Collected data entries
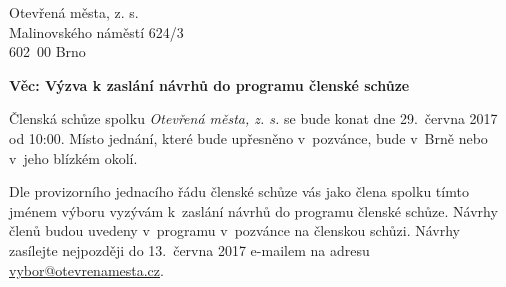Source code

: \documentclass[a4paper,12pt]{letter}
\begin{document}
\pagestyle{empty}
\begin{letter}{}{}
\begin{flushleft}
Otevřená města, z. s.\\ Malinovského náměstí 624/3\\ 602\ 00 Brno
\end{flushleft}
\date{V Brně dne 29.\ května 2017}

\opening{\textbf{Věc: Výzva k zaslání návrhů do programu členské schůze}}

Členská schůze spolku \emph{Otevřená města, z. s.} se bude konat dne 29.\ června
2017 od 10:00. Místo jednání, které bude upřesněno v~pozvánce, bude v~Brně nebo
v~jeho blízkém okolí.

\sloppy
Dle provizorního jednacího řádu členské schůze vás jako člena spolku tímto
jménem výboru vyzývám k~zaslání návrhů do programu členské schůze. Návrhy členů
budou uvedeny v~programu v~pozvánce na členskou schůzi. Návrhy zasílejte
nejpozději do 13.\ června 2017 e-mailem na adresu
\href{mailto:vybor@otevrenamesta.cz}{vybor@otevrenamesta.cz}.

\fussy
\vspace{0.1\textwidth}
\begin{flushright}
\\
\\
\\
\end{flushright}
\end{letter}
\end{document}

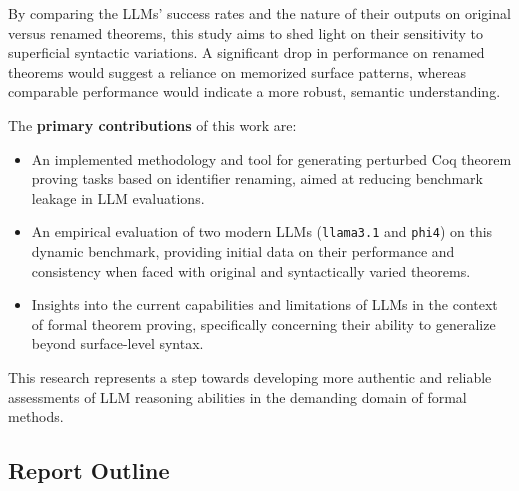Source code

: By comparing the LLMs' success rates and the nature of their outputs on original versus renamed theorems, this study aims to shed light on their sensitivity to superficial syntactic variations. A significant drop in performance on renamed theorems would suggest a reliance on memorized surface patterns, whereas comparable performance would indicate a more robust, semantic understanding.

The \textbf{primary contributions} of this work are:
\begin{itemize}
    \item An implemented methodology and tool for generating perturbed Coq theorem proving tasks based on identifier renaming, aimed at reducing benchmark leakage in LLM evaluations.
    \item An empirical evaluation of two modern LLMs (\texttt{llama3.1} and \texttt{phi4}) on this dynamic benchmark, providing initial data on their performance and consistency when faced with original and syntactically varied theorems.
    \item Insights into the current capabilities and limitations of LLMs in the context of formal theorem proving, specifically concerning their ability to generalize beyond surface-level syntax.
\end{itemize}

This research represents a step towards developing more authentic and reliable assessments of LLM reasoning abilities in the demanding domain of formal methods.

\subsection{Report Outline}
\label{sec:intro_outline}


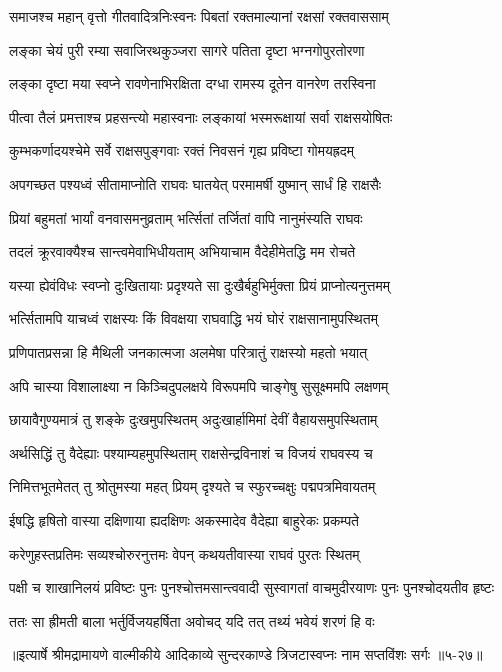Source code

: \twolineshloka
{समाजश्च महान् वृत्तो गीतवादित्रनिःस्वनः}
{पिबतां रक्तमाल्यानां रक्षसां रक्तवाससाम्} %

\twolineshloka
{लङ्का चेयं पुरी रम्या सवाजिरथकुञ्जरा}
{सागरे पतिता दृष्टा भग्नगोपुरतोरणा} %

\twolineshloka
{लङ्का दृष्टा मया स्वप्ने रावणेनाभिरक्षिता}
{दग्धा रामस्य दूतेन वानरेण तरस्विना} %

\twolineshloka
{पीत्वा तैलं प्रमत्ताश्च प्रहसन्त्यो महास्वनाः}
{लङ्कायां भस्मरूक्षायां सर्वा राक्षसयोषितः} %

\twolineshloka
{कुम्भकर्णादयश्चेमे सर्वे राक्षसपुङ्गवाः}
{रक्तं निवसनं गृह्य प्रविष्टा गोमयह्रदम्} %

\twolineshloka
{अपगच्छत पश्यध्वं सीतामाप्नोति राघवः}
{घातयेत् परमामर्षी युष्मान् सार्धं हि राक्षसैः} %

\twolineshloka
{प्रियां बहुमतां भार्यां वनवासमनुव्रताम्}
{भर्त्सितां तर्जितां वापि नानुमंस्यति राघवः} %

\twolineshloka
{तदलं क्रूरवाक्यैश्च सान्त्वमेवाभिधीयताम्}
{अभियाचाम वैदेहीमेतद्धि मम रोचते} %

\twolineshloka
{यस्या ह्येवंविधः स्वप्नो दुःखितायाः प्रदृश्यते}
{सा दुःखैर्बहुभिर्मुक्ता प्रियं प्राप्नोत्यनुत्तमम्} %

\twolineshloka
{भर्त्सितामपि याचध्वं राक्षस्यः किं विवक्षया}
{राघवाद्धि भयं घोरं राक्षसानामुपस्थितम्} %

\twolineshloka
{प्रणिपातप्रसन्ना हि मैथिली जनकात्मजा}
{अलमेषा परित्रातुं राक्षस्यो महतो भयात्} %

\twolineshloka
{अपि चास्या विशालाक्ष्या न किञ्चिदुपलक्षये}
{विरूपमपि चाङ्गेषु सुसूक्ष्ममपि लक्षणम्} %

\twolineshloka
{छायावैगुण्यमात्रं तु शङ्के दुःखमुपस्थितम्}
{अदुःखार्हामिमां देवीं वैहायसमुपस्थिताम्} %

\twolineshloka
{अर्थसिद्धिं तु वैदेह्याः पश्याम्यहमुपस्थिताम्}
{राक्षसेन्द्रविनाशं च विजयं राघवस्य च} %

\twolineshloka
{निमित्तभूतमेतत् तु श्रोतुमस्या महत् प्रियम्}
{दृश्यते च स्फुरच्चक्षुः पद्मपत्रमिवायतम्} %

\twolineshloka
{ईषद्धि हृषितो वास्या दक्षिणाया ह्यदक्षिणः}
{अकस्मादेव वैदेह्या बाहुरेकः प्रकम्पते} %

\twolineshloka
{करेणुहस्तप्रतिमः सव्यश्चोरुरनुत्तमः}
{वेपन् कथयतीवास्या राघवं पुरतः स्थितम्} %

\twolineshloka
{पक्षी च शाखानिलयं प्रविष्टः पुनः पुनश्चोत्तमसान्त्ववादी}
{सुस्वागतां वाचमुदीरयाणः पुनः पुनश्चोदयतीव हृष्टः} %

\twolineshloka
{ततः सा ह्रीमती बाला भर्तुर्विजयहर्षिता}
{अवोचद् यदि तत् तथ्यं भवेयं शरणं हि वः} %


॥इत्यार्षे श्रीमद्रामायणे वाल्मीकीये आदिकाव्ये सुन्दरकाण्डे त्रिजटास्वप्नः नाम सप्तविंशः सर्गः ॥५-२७॥
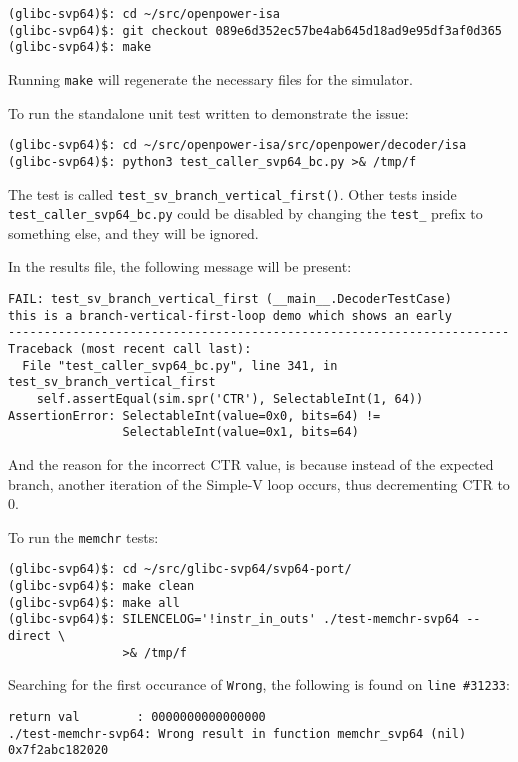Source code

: \begin{verbatim}
(glibc-svp64)$: cd ~/src/openpower-isa
(glibc-svp64)$: git checkout 089e6d352ec57be4ab645d18ad9e95df3af0d365
(glibc-svp64)$: make
\end{verbatim}

Running \texttt{make} will regenerate the necessary files for the simulator.

To run the standalone unit test written to demonstrate the issue:
\begin{verbatim}
(glibc-svp64)$: cd ~/src/openpower-isa/src/openpower/decoder/isa
(glibc-svp64)$: python3 test_caller_svp64_bc.py >& /tmp/f
\end{verbatim}

The test is called \texttt{test\_sv\_branch\_vertical\_first()}. Other tests inside
\texttt{test\_caller\_svp64\_bc.py} could be disabled by changing the
\texttt{test\_} prefix to something else, and they will be ignored.

In the results file, the following message will be present:
\begin{verbatim}
FAIL: test_sv_branch_vertical_first (__main__.DecoderTestCase)
this is a branch-vertical-first-loop demo which shows an early
----------------------------------------------------------------------
Traceback (most recent call last):
  File "test_caller_svp64_bc.py", line 341, in test_sv_branch_vertical_first
    self.assertEqual(sim.spr('CTR'), SelectableInt(1, 64))
AssertionError: SelectableInt(value=0x0, bits=64) !=
                SelectableInt(value=0x1, bits=64)
\end{verbatim}

And the reason for the incorrect CTR value, is because instead of the expected
branch, another iteration of the Simple-V loop occurs, thus
decrementing CTR to 0.

To run the \texttt{memchr} tests:
\begin{verbatim}
(glibc-svp64)$: cd ~/src/glibc-svp64/svp64-port/
(glibc-svp64)$: make clean
(glibc-svp64)$: make all
(glibc-svp64)$: SILENCELOG='!instr_in_outs' ./test-memchr-svp64 --direct \
                >& /tmp/f
\end{verbatim}


Searching for the first occurance of \texttt{Wrong}, the following is found on
\texttt{line \#31233}:
\begin{verbatim}
return val        : 0000000000000000
./test-memchr-svp64: Wrong result in function memchr_svp64 (nil) 0x7f2abc182020
\end{verbatim}

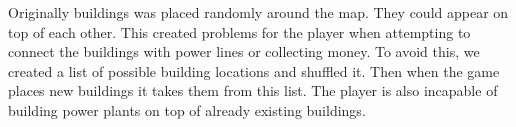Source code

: 	Originally buildings was placed randomly around the map. They could appear
	on top of each other. This created problems for the player when attempting
	to connect the buildings with power lines or collecting money. To avoid
	this, we created a list of possible building locations and shuffled it. Then
	when the game places new buildings it takes them from this list. The player
	is also incapable of building power plants on top of already existing
	buildings.
	
\begin{figure}[H]
	\centering
\end{figure}
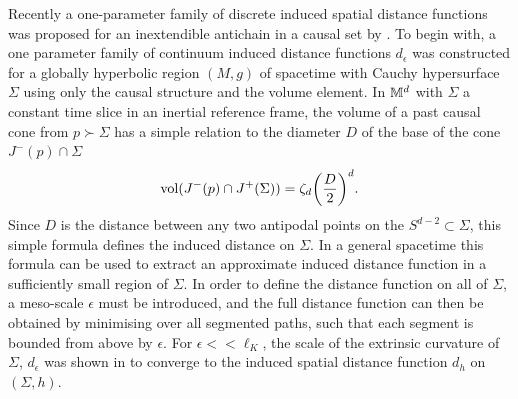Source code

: Recently a one-parameter family of discrete  induced spatial distance functions was proposed for an inextendible antichain
in a causal set by \cite{esv}.   To begin with, a  one parameter family of continuum  induced distance functions
$d_\epsilon$ was constructed for a globally hyperbolic region $(M,g) $  of spacetime with Cauchy hypersurface
$\Sigma$ using  only the causal structure and the volume element. In  $\mathbb M^d$ with $\Sigma$ a constant time slice in
an inertial reference frame, 
the volume of a past causal cone from $p \succ \Sigma$ has a simple relation to the diameter $D$ of the base of the
cone $J^-(p)\cap \Sigma$
\begin{equation}
  \label{zetadef} 
\mathrm{vol}(J^-(p)\cap J^+(\Sigma))=\zeta_d \biggl(\frac{D}{2}\biggr)^d. 
\end{equation}
Since $D$ is the distance between any two antipodal points on the $S^{d-2}\subset \Sigma$,  this simple
formula defines the induced distance on $\Sigma$. In a general spacetime this
formula can be used to extract an approximate induced distance function in a sufficiently
small region of $\Sigma$.  In order to define the distance function on all of $\Sigma$, a meso-scale $\epsilon$
must be introduced, and the full distance function  can then be obtained by minimising over all segmented paths, such that each
segment is bounded from above by $\epsilon$.   For  $\epsilon
<<  \ell_K$, the scale of the extrinsic curvature of $\Sigma$,   $d_\epsilon$  was shown in \cite{esv} to converge to 
the induced spatial distance function $d_h$ on  $(\Sigma,h)$.

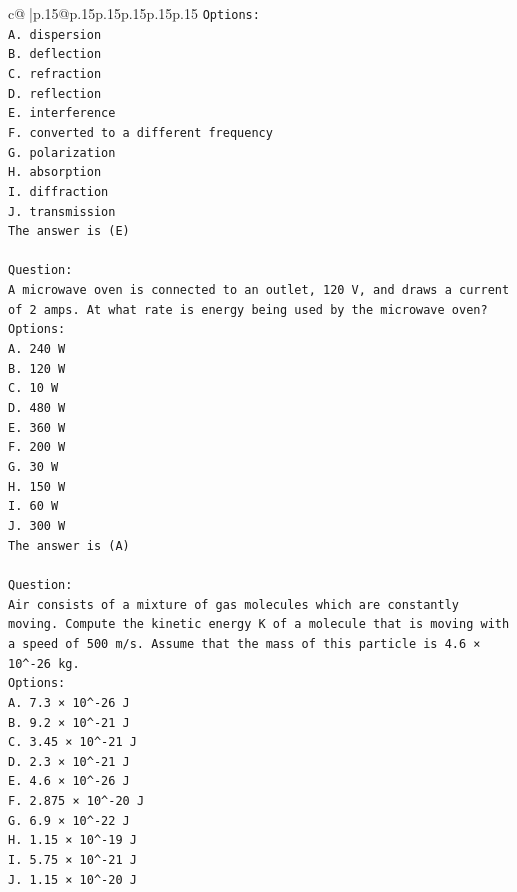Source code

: \documentclass{article}
\begin{document}
{\begin{supertabular}{c@{$\;$}|p{.15\linewidth}@{}p{.15\linewidth}p{.15\linewidth}p{.15\linewidth}p{.15\linewidth}p{.15\linewidth}}
{{{\texttt{Options:} \\
\texttt{A. dispersion} \\
\texttt{B. deflection} \\
\texttt{C. refraction} \\
\texttt{D. reflection} \\
\texttt{E. interference} \\
\texttt{F. converted to a different frequency} \\
\texttt{G. polarization} \\
\texttt{H. absorption} \\
\texttt{I. diffraction} \\
\texttt{J. transmission} \\
\texttt{The answer is (E)} \\
\\ 
\texttt{Question:} \\
\texttt{A microwave oven is connected to an outlet, 120 V, and draws a current of 2 amps. At what rate is energy being used by the microwave oven?} \\
\texttt{Options:} \\
\texttt{A. 240 W} \\
\texttt{B. 120 W} \\
\texttt{C. 10 W} \\
\texttt{D. 480 W} \\
\texttt{E. 360 W} \\
\texttt{F. 200 W} \\
\texttt{G. 30 W} \\
\texttt{H. 150 W} \\
\texttt{I. 60 W} \\
\texttt{J. 300 W} \\
\texttt{The answer is (A)} \\
\\ 
\texttt{Question:} \\
\texttt{Air consists of a mixture of gas molecules which are constantly moving. Compute the kinetic energy K of a molecule that is moving with a speed of 500 m/s. Assume that the mass of this particle is 4.6 × 10\^{}{-}26 kg.} \\
\texttt{Options:} \\
\texttt{A. 7.3 × 10\^{}{-}26 J} \\
\texttt{B. 9.2 × 10\^{}{-}21 J} \\
\texttt{C. 3.45 × 10\^{}{-}21 J} \\
\texttt{D. 2.3 × 10\^{}{-}21 J} \\
\texttt{E. 4.6 × 10\^{}{-}26 J} \\
\texttt{F. 2.875 × 10\^{}{-}20 J} \\
\texttt{G. 6.9 × 10\^{}{-}22 J} \\
\texttt{H. 1.15 × 10\^{}{-}19 J} \\
\texttt{I. 5.75 × 10\^{}{-}21 J} \\
\texttt{J. 1.15 × 10\^{}{-}20 J} \\
            }
        }
    }
     \\ \\


\end{supertabular}}
\end{document}
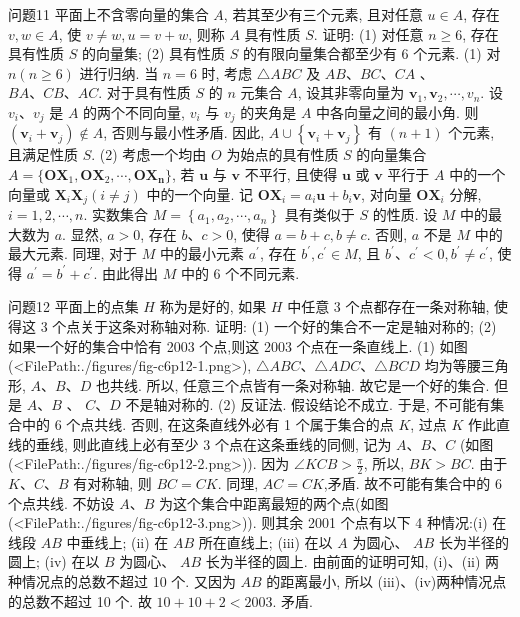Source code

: 问题11 平面上不含零向量的集合 $A$, 若其至少有三个元素, 且对任意 $u \in A$, 存在 $v, w \in A$, 使 $v \neq w, u=v+w$, 则称 $A$ 具有性质 $S$. 证明:
(1) 对任意 $n \geqslant 6$, 存在具有性质 $S$ 的向量集;
(2) 具有性质 $S$ 的有限向量集合都至少有 6 个元素.
(1) 对 $n(n \geqslant 6)$ 进行归纳.
当 $n=6$ 时, 考虑 $\triangle A B C$ 及 $A B 、 B C 、 C A$ 、 $B A 、 C B 、 A C$. 对于具有性质 $S$ 的 $n$ 元集合 $A$, 设其非零向量为 $\boldsymbol{v}_1, \boldsymbol{v}_2, \cdots, v_n$. 设 $v_i 、 v_j$ 是 $A$ 的两个不同向量, $v_i$ 与 $v_j$ 的夹角是 $A$ 中各向量之间的最小角.
则 $\left(\boldsymbol{v}_i+\boldsymbol{v}_j\right) \notin A$, 否则与最小性矛盾.
因此, $A \cup\left\{\boldsymbol{v}_i+\boldsymbol{v}_j\right\}$ 有 $(n+1)$ 个元素, 且满足性质 $S$.
(2) 考虑一个均由 $O$ 为始点的具有性质 $S$ 的向量集合 $A= \{\boldsymbol{O} \boldsymbol{X}_1,\boldsymbol{O} \boldsymbol{X}_2, \cdots, \boldsymbol{O X _ { n }} \}$, 若 $\boldsymbol{u}$ 与 $\boldsymbol{v}$ 不平行, 且使得 $\boldsymbol{u}$ 或 $\boldsymbol{v}$ 平行于 $A$ 中的一个向量或 $\boldsymbol{X}_i \boldsymbol{X}_j (i \neq j)$ 中的一个向量.
记 $\boldsymbol{O} \boldsymbol{X}_i=a_i \boldsymbol{u}+b_i \boldsymbol{v}$, 对向量 $\boldsymbol{O} \boldsymbol{X}_i$ 分解, $i=1,2, \cdots, n$. 实数集合 $M=\left\{a_1, a_2, \cdots, a_n\right\}$ 具有类似于 $S$ 的性质.
设 $M$ 中的最大数为 $a$. 显然, $a>0$, 存在 $b 、 c>0$, 使得 $a=b+c, b \neq c$. 否则, $a$ 不是 $M$ 中的最大元素.
同理, 对于 $M$ 中的最小元素 $a^{\prime}$, 存在 $b^{\prime}, c^{\prime} \in M$, 且 $b^{\prime} 、 c^{\prime}<0, b^{\prime} \neq c^{\prime}$, 使得 $a^{\prime}=b^{\prime}+c^{\prime}$. 由此得出 $M$ 中的 6 个不同元素.



问题12 平面上的点集 $H$ 称为是好的, 如果 $H$ 中任意 3 个点都存在一条对称轴, 使得这 3 个点关于这条对称轴对称.
证明:
(1) 一个好的集合不一定是轴对称的;
(2) 如果一个好的集合中恰有 2003 个点,则这 2003 个点在一条直线上.
(1) 如图(<FilePath:./figures/fig-c6p12-1.png>), $\triangle A B C 、 \triangle A D C 、 \triangle B C D$ 均为等腰三角形, $A 、 B 、 D$ 也共线.
所以, 任意三个点皆有一条对称轴.
故它是一个好的集合.
但是 $A 、 B$ 、 $C 、 D$ 不是轴对称的.
(2) 反证法.
假设结论不成立.
于是, 不可能有集合中的 6 个点共线.
否则, 在这条直线外必有 1 个属于集合的点 $K$, 过点 $K$ 作此直线的垂线, 则此直线上必有至少 3 个点在这条垂线的同侧, 记为 $A 、 B 、 C$ (如图(<FilePath:./figures/fig-c6p12-2.png>)). 因为 $\angle K C B>\frac{\pi}{2}$, 所以, $B K>B C$. 由于 $K 、 C 、 B$ 有对称轴, 则 $B C=C K$. 同理, $A C=C K$,矛盾.
故不可能有集合中的 6 个点共线.
不妨设 $A 、 B$ 为这个集合中距离最短的两个点(如图(<FilePath:./figures/fig-c6p12-3.png>)). 则其余 2001 个点有以下 4 种情况:(i) 在线段 $A B$ 中垂线上; (ii) 在 $A B$ 所在直线上; (iii) 在以 $A$ 为圆心、 $A B$ 长为半径的圆上; (iv) 在以 $B$ 为圆心、 $A B$ 长为半径的圆上.
由前面的证明可知, (i)、(ii) 两种情况点的总数不超过 10 个.
又因为 $A B$ 的距离最小, 所以 (iii)、(iv)两种情况点的总数不超过 10 个.
故 $10+10+2<2003$. 矛盾.




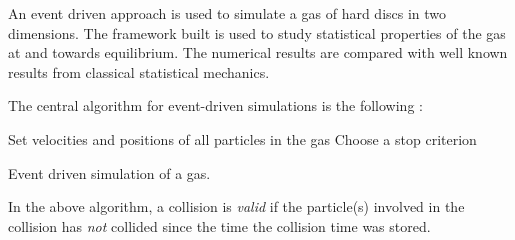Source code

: An event driven approach is used to simulate a gas of hard discs in two dimensions. The framework built is used to study statistical properties of the gas at and towards equilibrium. The numerical results are compared with well known results from classical statistical mechanics. 

The central algorithm for event-driven simulations is the following \cite{event_sim}:

\begin{algorithm}[H]
	Set velocities and positions of all particles in the gas\;
	Choose a stop criterion \;
	\caption{Event driven simulation of a gas.}
\end{algorithm}

In the above algorithm, a collision is \textit{valid} if the particle(s) involved in the collision has \textit{not} collided since the time the collision time was stored.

| THE PROBLEM |
Look through the entries above for the word "parameter". Say how many lines contain it, using only a number.

| ANSWER SPACE |
2